Simple Summary Targeted therapies are becoming more widespread in the treatment of indolent B-cell malignancies, as has been the case for chronic lymphocytic leukemias and small B-cell non-Hodgkin lymphomas. Due to the severity of these diseases, several drugs have received fast track approval since 2014 including the BTK inhibitor ibrutinib, the Bcl2 inhibitor venetoclax and various P13 kinase inhibitors. Of the Pi3 kinase inhibitors, idelalisib was the first of this class to be approved, followed by the second-generation drugs copanlisib, duvelisib and umbralisib. However, the last of these agents have now been withdrawn, partly due to severe gastrointestinal side effects. We herein describe these gastrointestinal effects, as reported in clinical trials, and then review real-world data for these targeted inhibitors using world-wide pharmacovigilance evidence. Our own single-center experience of 15 patients with an indolent B-cell malignancy, from with six biopsies were derived, has helped us to describe the incidence and severity of Pi3 kinase-induced colitis. Histological analysis of these cases yielded clues toward an immunopathological hypothesis. We finally speculate on future directions in relation to managing this severe toxicity and thereby optimizing the safe use of these drugs.

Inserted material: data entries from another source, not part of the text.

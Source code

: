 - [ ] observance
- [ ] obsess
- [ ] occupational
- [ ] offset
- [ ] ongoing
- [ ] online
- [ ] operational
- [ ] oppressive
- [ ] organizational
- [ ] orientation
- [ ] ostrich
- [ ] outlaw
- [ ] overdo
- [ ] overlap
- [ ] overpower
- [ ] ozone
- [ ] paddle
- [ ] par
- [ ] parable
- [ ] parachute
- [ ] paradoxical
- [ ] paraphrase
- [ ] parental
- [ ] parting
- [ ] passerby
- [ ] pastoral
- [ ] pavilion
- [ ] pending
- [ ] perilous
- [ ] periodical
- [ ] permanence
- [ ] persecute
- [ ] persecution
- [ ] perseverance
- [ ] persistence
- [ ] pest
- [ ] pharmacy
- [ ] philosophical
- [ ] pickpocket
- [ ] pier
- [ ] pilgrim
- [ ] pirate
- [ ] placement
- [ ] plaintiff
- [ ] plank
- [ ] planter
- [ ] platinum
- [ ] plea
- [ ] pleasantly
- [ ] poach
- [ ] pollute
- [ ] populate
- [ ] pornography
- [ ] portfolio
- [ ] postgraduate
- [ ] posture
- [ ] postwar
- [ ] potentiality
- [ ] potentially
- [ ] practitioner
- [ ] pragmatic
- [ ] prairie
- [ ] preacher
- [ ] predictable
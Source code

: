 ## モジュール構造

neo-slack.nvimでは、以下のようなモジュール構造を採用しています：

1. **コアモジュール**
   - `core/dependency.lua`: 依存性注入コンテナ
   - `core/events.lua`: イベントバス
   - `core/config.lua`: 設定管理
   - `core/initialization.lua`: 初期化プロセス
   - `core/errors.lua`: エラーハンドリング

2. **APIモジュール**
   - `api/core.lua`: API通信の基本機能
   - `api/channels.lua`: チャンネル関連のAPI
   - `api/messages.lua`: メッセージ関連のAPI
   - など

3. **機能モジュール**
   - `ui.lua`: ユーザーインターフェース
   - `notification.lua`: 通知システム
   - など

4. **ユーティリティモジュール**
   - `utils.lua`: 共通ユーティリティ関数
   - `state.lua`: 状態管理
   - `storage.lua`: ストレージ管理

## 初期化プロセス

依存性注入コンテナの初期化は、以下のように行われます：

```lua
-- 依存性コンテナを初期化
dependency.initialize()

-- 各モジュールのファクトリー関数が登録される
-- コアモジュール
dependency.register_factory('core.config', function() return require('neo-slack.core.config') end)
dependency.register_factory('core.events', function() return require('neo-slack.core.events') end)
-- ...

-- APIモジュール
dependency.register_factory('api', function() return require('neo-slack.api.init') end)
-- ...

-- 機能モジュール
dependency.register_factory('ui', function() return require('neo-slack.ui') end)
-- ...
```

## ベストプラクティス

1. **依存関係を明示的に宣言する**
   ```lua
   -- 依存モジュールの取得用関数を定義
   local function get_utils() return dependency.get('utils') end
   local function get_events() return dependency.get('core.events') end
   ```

Abstract The phosphatidylinositol 3-kinase (PI3K) pathway plays a key role in cancer progression and in host immunity. Idelalisib was the first of this class to be approved with the second-generation Pi3 kinase inhibitors copanlisib, duvelisib and umbralisib, subsequently being approved in the United States. Real-world data are lacking, however, in relation to the incidence and toxicity of Pi3 kinase inhibitor-induced colitis. We here review, in the first instance, the general landscape of the Pi3K inhibitors in the context of hematological malignancies, with a focus on the adverse gastrointestinal side effects reported by various clinical trials. We further review the available worldwide pharmacovigilance data in relation to these drugs. Finally, we describe our own real-world experience with idelalisib-induced colitis management in our center and in a national setting.